Whenever a line of the entries below holds the string "shared", copy that line and return it.

##### DATASET #####

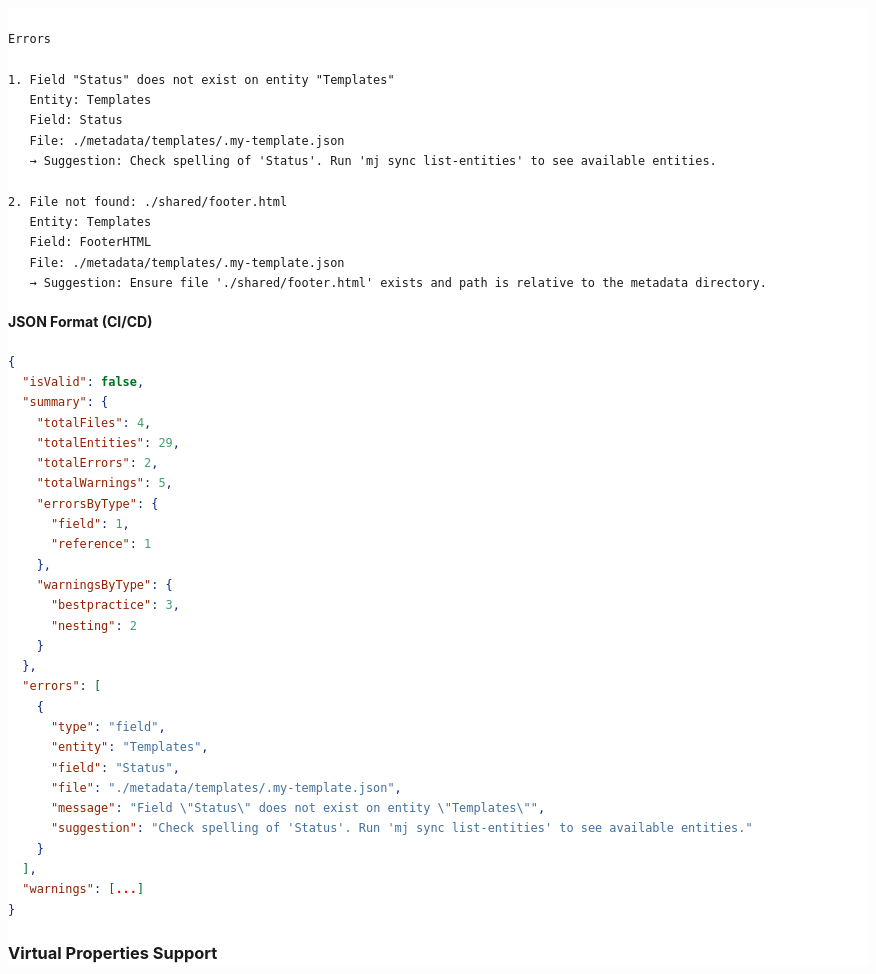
 ```

Errors

1. Field "Status" does not exist on entity "Templates"
   Entity: Templates
   Field: Status
   File: ./metadata/templates/.my-template.json
   → Suggestion: Check spelling of 'Status'. Run 'mj sync list-entities' to see available entities.

2. File not found: ./shared/footer.html
   Entity: Templates
   Field: FooterHTML
   File: ./metadata/templates/.my-template.json
   → Suggestion: Ensure file './shared/footer.html' exists and path is relative to the metadata directory.
```

#### JSON Format (CI/CD)
```json
{
  "isValid": false,
  "summary": {
    "totalFiles": 4,
    "totalEntities": 29,
    "totalErrors": 2,
    "totalWarnings": 5,
    "errorsByType": {
      "field": 1,
      "reference": 1
    },
    "warningsByType": {
      "bestpractice": 3,
      "nesting": 2
    }
  },
  "errors": [
    {
      "type": "field",
      "entity": "Templates",
      "field": "Status",
      "file": "./metadata/templates/.my-template.json",
      "message": "Field \"Status\" does not exist on entity \"Templates\"",
      "suggestion": "Check spelling of 'Status'. Run 'mj sync list-entities' to see available entities."
    }
  ],
  "warnings": [...]
}
```

### Virtual Properties Support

#####

YOUR SOLUTION
2. File not found: ./shared/footer.html
   → Suggestion: Ensure file './shared/footer.html' exists and path is relative to the metadata directory.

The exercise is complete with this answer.